But there was another headline that looks set to have much further reaching implications: the price of crude oil topped $100 per barrel for the first time since 2022, up more than 50% from around $66 per barrel before the US-Israel war on Iran began.
Gas prices have also skyrocketed in the past 10 days, rising 85% from around 78p per therm on February 27 to 144p per therm at the time of writing (according to Trading Economics’ price tracker).
Those price rises spell bad news for just about everyone. Fuel prices will go up. Food prices will go up. Inflation is likely to go up, driving down the value of savings and wages.
But there will be one winner: the oil and gas industry.
Oil prices have risen above $100 per barrel (Image: Photo by Rob Barber on Unsplash)
Just as back in 2022, the fossil-fuel giants will reap huge excess profits off the back of skyrocketing market prices. And just as in 2022, the UK Government has a windfall tax in place to claw some of that money back.
Introduced under the Tories four years ago in May, the Energy Profits Levy (EPL) took the marginal rate of tax on oil and gas activities in the North Sea to 75%. Labour, after taking power, put this up three more points to 78%.
But unlike four years ago, there is now pressure on the UK Government to cut the EPL altogether. The SNP under John Swinney are leading the charge , with calls for an “immediate” end to the windfall tax.
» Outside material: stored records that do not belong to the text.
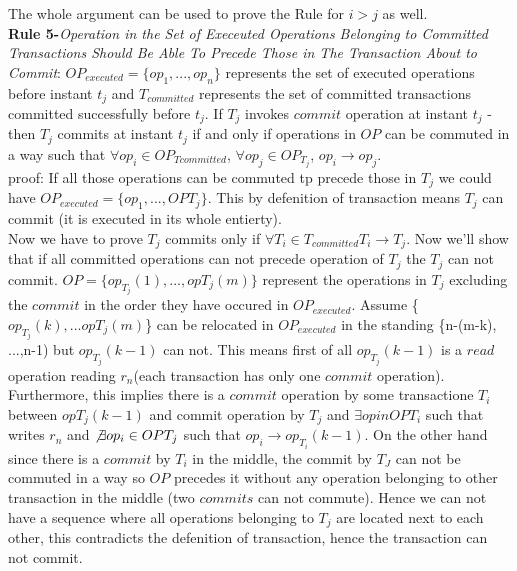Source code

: \documentclass[a4paper, 11pt]{article}
\begin{document}
The whole argument can be used to prove the Rule for $i > j$ as well.\\

\textbf{Rule 5-}\emph{Operation in the Set of Execeuted Operations Belonging to Committed Transactions Should Be Able To Precede Those in The Transaction About to Commit}: $OP_{executed} = \{op_1,..., op_n\}$ represents the set of executed operations before instant $t_j$ and $T_{committed}$ represents the set of committed transactions committed successfully before $t_j$. If $T_j$ invokes ${commit}$ operation at instant $t_j$ - then $T_j$ commits at instant $t_j$ if and only if operations in $OP$ can be commuted in a way such that $\forall op_i \in OP_{T{committed}}$, $\forall op_j \in OP_{T_j}$, $op_i \rightarrow op_j$.\\


proof: If all those operations can be commuted tp precede those in $T_j$ we could have $OP_{executed} = \{op_1,...,OP{T_j}\}$. This by defenition of transaction means $T_j$ can commit (it is executed in its whole entierty).\\

Now we have to prove $T_j$ commits only if $\forall T_i \in T_{committed} T_i \rightarrow T_j$. Now we'll show that if all committed operations can not precede operation of $T_j$ the $T_j$ can not commit. $OP = \{op_{T_j}(1), ..., op{T_j}(m)\}$ represent the operations in $T_j$ excluding the ${commit}$ in the order they have occured in $OP_{executed}$. Assume \{$op_{T_j}(k),...op{T_j}(m)$\} can be relocated in $OP_{executed}$ in the standing \{n-(m-k), ...,n-1) but $op_{T_j}(k-1)$ can not. This means first of all $op_{T_j}(k-1)$ is a ${read}$ operation reading $r_n$(each transaction has only one ${commit}$ operation). Furthermore, this implies there is a ${commit}$ operation by some transactione $T_i$ between $op{T_j}(k-1)$ and commit operation by $T_j$ and $ \exists op in OP{T_i}$ such that writes $r_n$ and $\not \exists op_i \in OP{T_j}$ such that $op_i \rightarrow op_{T_i}(k-1)$. On the other hand since there is a ${commit}$ by $T_i$ in the middle, the commit by $T_J$ can not be commuted in a way so $OP$ precedes it without any operation belonging to other transaction in the middle (two ${commits}$ can not commute). Hence we can not have a sequence where all operations belonging to $T_j$ are located next to each other, this contradicts the defenition of transaction, hence the transaction can not commit.  


\end{document}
But oil and gas firms are about to reap a massive windfall. So, I put to the First Minister on Monday morning, surely this is the wrong time to cut it?
“No, it's not,” he responded. “The Energy Profits Levy is essentially rendering near to impossible investment in the North Sea oil and gas sector, and it's resulting in the loss of jobs at a more aggressive rate than any of us envisaged.
“The upsurge in renewables has not been as fast to compensate for that loss of employment.”
Swinney argued that the management of a just transition away from fossil fuels “has become more difficult because of that imbalance between the reduction in oil and gas and the upsurge in renewables, and the price inflation in oil and gas prices is not going to change those investment decisions”.
Whether it is truly the windfall tax stopping oil and gas firms from investing in renewable energy is up for debate.
Last year, analysis from investigative campaigning organisation Global Witness found that Shell had paid out £18.2 billion in 2024 while simultaneously reducing its spending on "renewables and energy solutions" by 5% to around £2bn.
Another North Sea operator , Norwegian state-owned company Equinor last year cut its investment in renewable energy in half while at the same time increasing oil and gas production. And like the UK, Norway also levies a marginal tax rate of 78% on North Sea upstream petroleum activities.
US energy giant Chevron sold its assets in the North Sea in 2024 , saying that it had nothing to do with the windfall tax and everything to do with assets which remain “strategic and competitive”. BP had done similar four years earlier , before the EPL even existed.
It seems clear that it is not that these giants of industry cannot afford to invest in renewables or the North Sea, it is that they do not want to. Removing the windfall tax will not change that.
What it can change is perception. In the north east, the SNP are looking to win constituencies in the May elections, and their main rivals are the Tories and Reform UK. Labour don’t have so much as a look-in.
So, while Labour’s support for the windfall tax can do them little harm in Aberdeen or its surrounds, backing the levy could really set the SNP back. And with Stephen Flynn looking to jump parliaments in just that city, it seems unlikely the party would do anything to jeopardise his chances.
Will the SNP’s opposition to the windfall tax hold even through a huge windfall for the oil and gas giants? The smart money would say yes, until May at least.